___ DATA ___

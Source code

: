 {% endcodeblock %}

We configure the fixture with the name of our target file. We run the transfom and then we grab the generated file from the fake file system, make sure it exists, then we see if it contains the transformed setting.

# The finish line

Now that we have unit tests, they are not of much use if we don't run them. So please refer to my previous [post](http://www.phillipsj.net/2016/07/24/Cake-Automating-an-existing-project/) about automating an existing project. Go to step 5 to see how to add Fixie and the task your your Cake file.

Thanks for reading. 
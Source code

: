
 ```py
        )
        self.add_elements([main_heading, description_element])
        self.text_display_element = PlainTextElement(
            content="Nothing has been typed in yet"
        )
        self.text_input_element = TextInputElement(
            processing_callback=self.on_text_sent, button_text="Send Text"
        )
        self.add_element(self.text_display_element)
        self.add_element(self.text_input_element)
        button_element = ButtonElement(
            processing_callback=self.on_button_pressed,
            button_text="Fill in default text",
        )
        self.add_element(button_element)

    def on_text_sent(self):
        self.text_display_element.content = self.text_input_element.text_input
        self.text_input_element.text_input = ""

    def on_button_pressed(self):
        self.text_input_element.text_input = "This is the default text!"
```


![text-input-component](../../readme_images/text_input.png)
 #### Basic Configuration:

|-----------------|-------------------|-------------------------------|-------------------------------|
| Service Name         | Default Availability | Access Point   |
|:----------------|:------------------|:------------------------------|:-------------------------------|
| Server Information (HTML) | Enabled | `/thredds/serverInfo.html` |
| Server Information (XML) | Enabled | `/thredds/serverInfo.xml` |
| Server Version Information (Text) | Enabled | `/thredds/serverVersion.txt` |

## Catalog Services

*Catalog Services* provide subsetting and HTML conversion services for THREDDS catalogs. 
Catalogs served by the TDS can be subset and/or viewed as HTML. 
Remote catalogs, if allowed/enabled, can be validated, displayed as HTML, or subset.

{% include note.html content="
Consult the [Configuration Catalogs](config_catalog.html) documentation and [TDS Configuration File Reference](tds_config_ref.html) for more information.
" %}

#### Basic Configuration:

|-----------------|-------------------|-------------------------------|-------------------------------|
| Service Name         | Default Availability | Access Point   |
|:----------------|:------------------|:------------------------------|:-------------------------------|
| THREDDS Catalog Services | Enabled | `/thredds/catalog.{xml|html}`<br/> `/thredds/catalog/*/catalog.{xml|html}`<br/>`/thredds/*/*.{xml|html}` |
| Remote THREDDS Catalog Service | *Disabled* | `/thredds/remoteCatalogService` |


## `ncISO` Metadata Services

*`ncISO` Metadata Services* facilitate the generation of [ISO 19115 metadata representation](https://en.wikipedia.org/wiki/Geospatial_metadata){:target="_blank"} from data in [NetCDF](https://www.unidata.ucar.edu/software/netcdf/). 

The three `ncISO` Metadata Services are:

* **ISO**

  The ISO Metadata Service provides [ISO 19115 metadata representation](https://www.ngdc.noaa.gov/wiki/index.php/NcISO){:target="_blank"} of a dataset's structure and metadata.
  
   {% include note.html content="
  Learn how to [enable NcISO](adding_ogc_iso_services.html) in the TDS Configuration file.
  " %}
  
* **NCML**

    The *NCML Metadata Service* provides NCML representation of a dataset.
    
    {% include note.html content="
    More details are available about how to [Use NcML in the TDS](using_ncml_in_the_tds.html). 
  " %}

___

Search the entries for "Basic" and copy each matching line.

 #### Basic Configuration:
#### Basic Configuration:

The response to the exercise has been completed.